Luke held out one hand, at which his brother stared blankly.

“The bills?” Luke said.

Ashley flushed. “I did not bring them,” he said. “All you have to do, Luke, if you will, is instruct Colby to pay 'em and not be such an ass in the future.”

“Bills of what nature?” Luke asked.

“Coats, waistcoats, shoes, canes, hats—how the devil should I know what they are for?” Ashley said perhaps a little too casually. “Be a good fellow, Luke. I never wished harm on George, I swear, but there was one thing I was glad of when he passed on and that was that you were then head of the family. You were always easygoing. I remember how you used to have the patience to play with me and with Doris too when we were children even though you were years older than us.”

“And any other debts?” Luke asked, refusing to be diverted. “Gaming debts, for example?”

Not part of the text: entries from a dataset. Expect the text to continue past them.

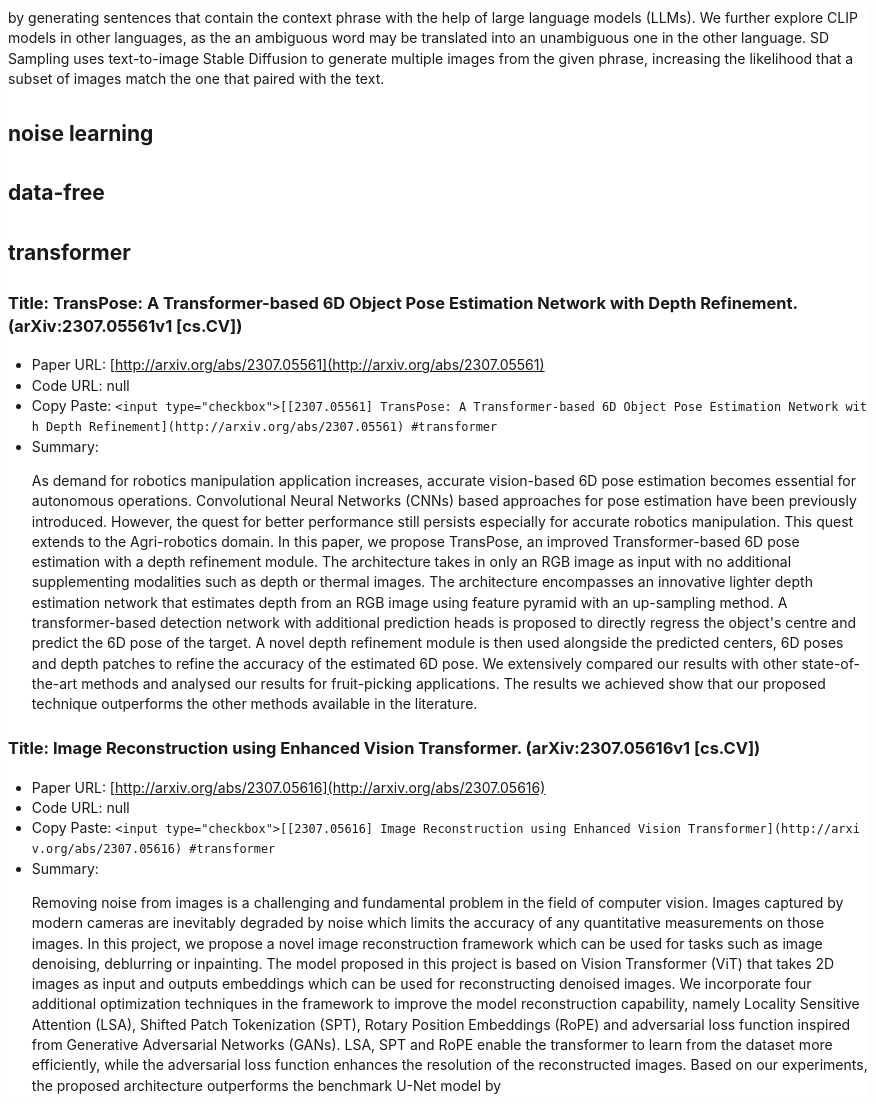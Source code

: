 by generating sentences that contain the context phrase with the help of large
language models (LLMs). We further explore CLIP models in other languages, as
the an ambiguous word may be translated into an unambiguous one in the other
language. SD Sampling uses text-to-image Stable Diffusion to generate multiple
images from the given phrase, increasing the likelihood that a subset of images
match the one that paired with the text.
</p>

## noise learning
## data-free
## transformer
### Title: TransPose: A Transformer-based 6D Object Pose Estimation Network with Depth Refinement. (arXiv:2307.05561v1 [cs.CV])
* Paper URL: [http://arxiv.org/abs/2307.05561](http://arxiv.org/abs/2307.05561)
* Code URL: null
* Copy Paste: `<input type="checkbox">[[2307.05561] TransPose: A Transformer-based 6D Object Pose Estimation Network with Depth Refinement](http://arxiv.org/abs/2307.05561) #transformer`
* Summary: <p>As demand for robotics manipulation application increases, accurate
vision-based 6D pose estimation becomes essential for autonomous operations.
Convolutional Neural Networks (CNNs) based approaches for pose estimation have
been previously introduced. However, the quest for better performance still
persists especially for accurate robotics manipulation. This quest extends to
the Agri-robotics domain. In this paper, we propose TransPose, an improved
Transformer-based 6D pose estimation with a depth refinement module. The
architecture takes in only an RGB image as input with no additional
supplementing modalities such as depth or thermal images. The architecture
encompasses an innovative lighter depth estimation network that estimates depth
from an RGB image using feature pyramid with an up-sampling method. A
transformer-based detection network with additional prediction heads is
proposed to directly regress the object's centre and predict the 6D pose of the
target. A novel depth refinement module is then used alongside the predicted
centers, 6D poses and depth patches to refine the accuracy of the estimated 6D
pose. We extensively compared our results with other state-of-the-art methods
and analysed our results for fruit-picking applications. The results we
achieved show that our proposed technique outperforms the other methods
available in the literature.
</p>

### Title: Image Reconstruction using Enhanced Vision Transformer. (arXiv:2307.05616v1 [cs.CV])
* Paper URL: [http://arxiv.org/abs/2307.05616](http://arxiv.org/abs/2307.05616)
* Code URL: null
* Copy Paste: `<input type="checkbox">[[2307.05616] Image Reconstruction using Enhanced Vision Transformer](http://arxiv.org/abs/2307.05616) #transformer`
* Summary: <p>Removing noise from images is a challenging and fundamental problem in the
field of computer vision. Images captured by modern cameras are inevitably
degraded by noise which limits the accuracy of any quantitative measurements on
those images. In this project, we propose a novel image reconstruction
framework which can be used for tasks such as image denoising, deblurring or
inpainting. The model proposed in this project is based on Vision Transformer
(ViT) that takes 2D images as input and outputs embeddings which can be used
for reconstructing denoised images. We incorporate four additional optimization
techniques in the framework to improve the model reconstruction capability,
namely Locality Sensitive Attention (LSA), Shifted Patch Tokenization (SPT),
Rotary Position Embeddings (RoPE) and adversarial loss function inspired from
Generative Adversarial Networks (GANs). LSA, SPT and RoPE enable the
transformer to learn from the dataset more efficiently, while the adversarial
loss function enhances the resolution of the reconstructed images. Based on our
experiments, the proposed architecture outperforms the benchmark U-Net model by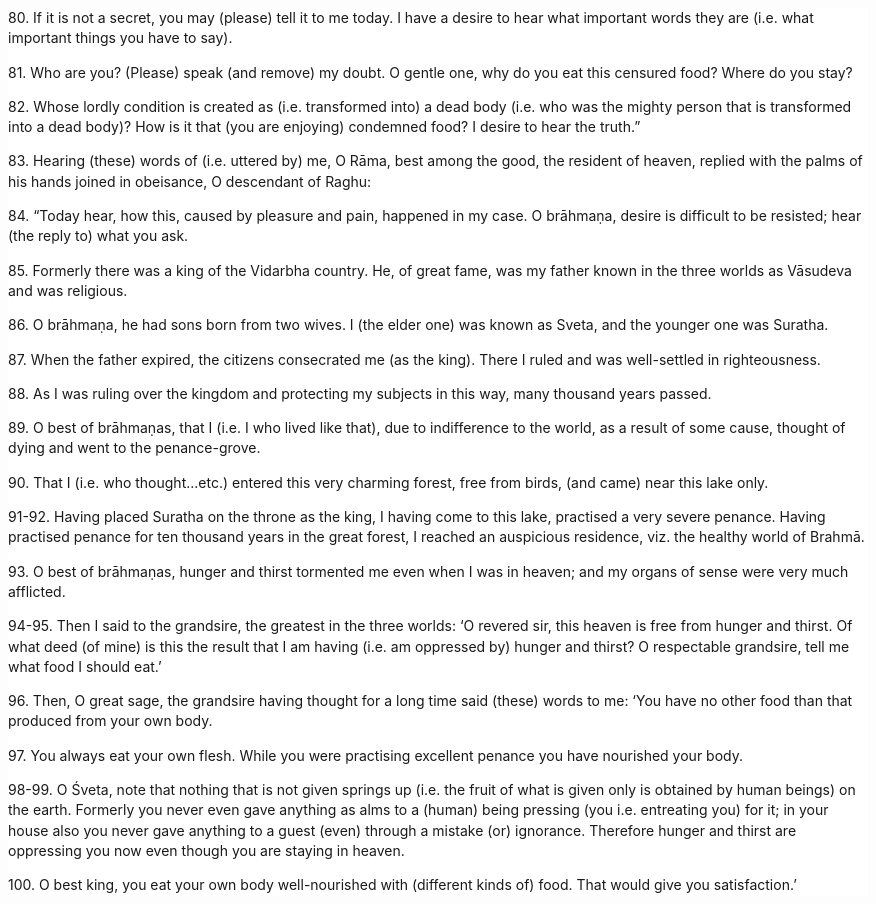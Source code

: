 80\. If it is not a secret, you may (please) tell it to me today. I have a desire to hear what important words they are (i.e. what important things you have to say).

81\. Who are you? (Please) speak (and remove) my doubt. O gentle one, why do you eat this censured food? Where do you stay?

82\. Whose lordly condition is created as (i.e. transformed into) a dead body (i.e. who was the mighty person that is transformed into a dead body)? How is it that (you are enjoying) condemned food? I desire to hear the truth.”

83\. Hearing (these) words of (i.e. uttered by) me, O Rāma, best among the good, the resident of heaven, replied with the palms of his hands joined in obeisance, O descendant of Raghu:

84\. “Today hear, how this, caused by pleasure and pain, happened in my case. O brāhmaṇa, desire is difficult to be resisted; hear (the reply to) what you ask.

85\. Formerly there was a king of the Vidarbha country. He, of great fame, was my father known in the three worlds as Vāsudeva and was religious.

86\. O brāhmaṇa, he had sons born from two wives. I (the elder one) was known as Sveta, and the younger one was Suratha.

87\. When the father expired, the citizens consecrated me (as the king). There I ruled and was well-settled in righteousness.

88\. As I was ruling over the kingdom and protecting my subjects in this way, many thousand years passed.

89\. O best of brāhmaṇas, that I (i.e. I who lived like that), due to indifference to the world, as a result of some cause, thought of dying and went to the penance-grove.

90\. That I (i.e. who thought...etc.) entered this very charming forest, free from birds, (and came) near this lake only.

91-92. Having placed Suratha on the throne as the king, I having come to this lake, practised a very severe penance. Having practised penance for ten thousand years in the great forest, I reached an auspicious residence, viz. the healthy world of Brahmā.

93\. O best of brāhmaṇas, hunger and thirst tormented me even when I was in heaven; and my organs of sense were very much afflicted.

94-95. Then I said to the grandsire, the greatest in the three worlds: ‘O revered sir, this heaven is free from hunger and thirst. Of what deed (of mine) is this the result that I am having (i.e. am oppressed by) hunger and thirst? O respectable grandsire, tell me what food I should eat.’

96\. Then, O great sage, the grandsire having thought for a long time said (these) words to me: ‘You have no other food than that produced from your own body.

97\. You always eat your own flesh. While you were practising excellent penance you have nourished your body.

98-99. O Śveta, note that nothing that is not given springs up (i.e. the fruit of what is given only is obtained by human beings) on the earth. Formerly you never even gave anything as alms to a (human) being pressing (you i.e. entreating you) for it; in your house also you never gave anything to a guest (even) through a mistake (or) ignorance. Therefore hunger and thirst are oppressing you now even though you are staying in heaven.

100\. O best king, you eat your own body well-nourished with (different kinds of) food. That would give you satisfaction.’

Ashley's flush returned. “As I live,” he said, “you are trying to get me to bare my soul, Luke. I suppose there are some. A fellow wins and a fellow loses. It is in the nature of gaming.”

“When one consistently loses more than one wins,” Luke said, “perhaps it is in the nature of the player, my dear.”

“Pox on it,” Ashley said, shifting position uncomfortably in his chair, “must you call me ‘my dear' in that soft voice, Luke, as if I was a girl? Are you saying I am not a good player?”

“I made a statement,” Luke said, “not an accusation.”

“Egad, you are not going to cut up funny, are you?” his brother asked, frowning. “You do not know what it is, Luke, to have to live on a pitiful allowance when there are appearances to keep up. You spend a fortune on clothes—I've seen some of 'em. I don't need any expert to tell me they are Paris's finest. Do you want your brother to look like a pauper?”

Luke took a snuffbox from the pocket of his gown and proceeded to take some snuff. He looked inquiringly at his brother and offered the box, but Ashley shook his head.

“Perhaps you forget,” Luke said, “that until two years ago I was also a younger brother, Ashley.”

“You have expensive tastes,” Ashley said. “I will wager Colby never refused to settle any of your bills.”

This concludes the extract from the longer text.